When a player is not on a team’s Active or Inactive List, the team can reduce that player’s salary due to his services being unavailable (i.e. on a team’s Injured Reserve list). Many young players, typically late-round draft picks, will sign what are referred to as Split Contracts to reduce the financial burden to teams when a player isn’t able to take the field.

The CBA also sets a minimum for the amount a player can earn under a Split Contract—the split figure is included with an asterisk in Paragraph 5 of the standard NFL Player Contract.

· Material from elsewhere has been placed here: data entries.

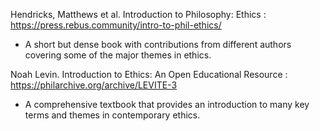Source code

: Hendricks, Matthews et al. Introduction to Philosophy: Ethics : https://press.rebus.community/intro-to-phil-ethics/
 - A short but dense book with contributions from different authors covering some of the major themes in ethics.

Noah Levin. Introduction to Ethics: An Open Educational Resource : https://philarchive.org/archive/LEVITE-3
 - A comprehensive textbook that provides an introduction to many key terms and themes in contemporary ethics.
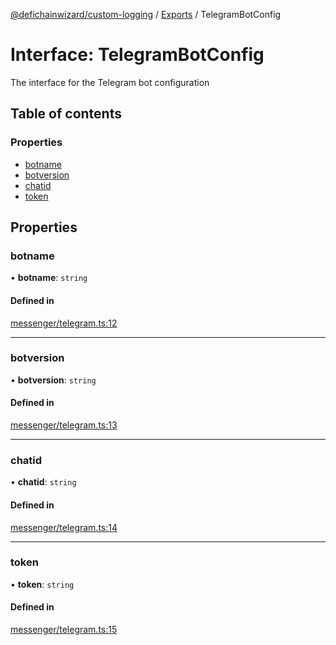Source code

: [@defichainwizard/custom-logging](../README.md) / [Exports](../modules.md) / TelegramBotConfig

# Interface: TelegramBotConfig

The interface for the Telegram bot configuration

## Table of contents

### Properties

- [botname](TelegramBotConfig.md#botname)
- [botversion](TelegramBotConfig.md#botversion)
- [chatid](TelegramBotConfig.md#chatid)
- [token](TelegramBotConfig.md#token)

## Properties

### botname

• **botname**: `string`

#### Defined in

[messenger/telegram.ts:12](https://github.com/DeFiChain-Wizard/custom-logging/blob/9a924df/src/messenger/telegram.ts#L12)

___

### botversion

• **botversion**: `string`

#### Defined in

[messenger/telegram.ts:13](https://github.com/DeFiChain-Wizard/custom-logging/blob/9a924df/src/messenger/telegram.ts#L13)

___

### chatid

• **chatid**: `string`

#### Defined in

[messenger/telegram.ts:14](https://github.com/DeFiChain-Wizard/custom-logging/blob/9a924df/src/messenger/telegram.ts#L14)

___

### token

• **token**: `string`

#### Defined in

[messenger/telegram.ts:15](https://github.com/DeFiChain-Wizard/custom-logging/blob/9a924df/src/messenger/telegram.ts#L15)
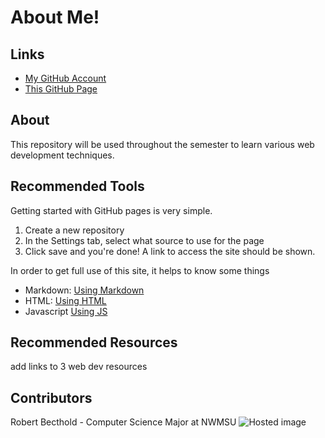 # About Me!

## Links
- [My GitHub Account](https://github.com/AlexBecthold "to Github")
- [This GitHub Page](https://alexbecthold.github.io/aboutme/ "to GitHub Pages")

## About
This repository will be used throughout the semester to learn various web development techniques.

## Recommended Tools
Getting started with GitHub pages is very simple.
1. Create a new repository
1. In the Settings tab, select what source to use for the page
1. Click save and you're done!  A link to access the site should be shown.

In order to get full use of this site, it helps to know some things
- Markdown: [Using Markdown](https://www.markdownguide.org/)
- HTML: [Using HTML](https://www.w3schools.com/html/)
- Javascript [Using JS](https://developer.mozilla.org/en-US/docs/Web/JavaScript/Guide)

## Recommended Resources
add links to 3 web dev resources

## Contributors
Robert Becthold - Computer Science Major at NWMSU
![Hosted image](https://render.fineartamerica.com/images/rendered/default/greeting-card/images-medium-5/2-philadelphia-eagles-uniform-joe-hamilton.jpg?&targetx=-91&targety=0&imagewidth=882&imageheight=500&modelwidth=700&modelheight=500&backgroundcolor=063839&orientation=0 "Go Eagles!")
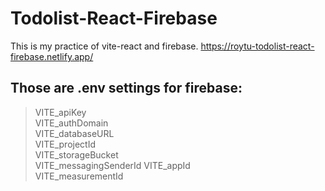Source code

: # Todolist-React-Firebase
This is my practice of vite-react and firebase.
https://roytu-todolist-react-firebase.netlify.app/
## Those are .env settings for firebase:

> VITE_apiKey           
> VITE_authDomain       
> VITE_databaseURL      
> VITE_projectId        
> VITE_storageBucket    
> VITE_messagingSenderId
> VITE_appId            
> VITE_measurementId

The minimum split salaries from 2017 through 2020 are charted below by Credited Seasons (Amounts in thousands):

#CS 2017 2018 2019 2020
0 $348 $363 $378 $393
1 $363 $378 $393 $408
2 $378 $393 $408 $423
3 $418 $433 $448 $463
4-6 $443 $458 $473 $488
7-9 $468 $483 $498 $513
10+ $493 $508 $523 $538

(NFL CBA – Art. 26, Sec. 1 (b), 146)

Young, unproven players are far from the only players who receive Split Contracts. A veteran with durability concerns may also be asked to agree to a split in his P5 Salary.

If a veteran player has four or more Accrued Seasons and makes a team’s week one roster, his full salary is guaranteed for the rest of the season whether his contracts includes a split salary or not. Any player signed during the season is not subject to this exception.

Despite this, Split Contracts provide veterans, who teams may not have signed without the availability of such deals, a chance to prove that they can stay healthy and perform at a high level. Teams are fans of the split because of the relief, in both cash and cap, these contracts provide.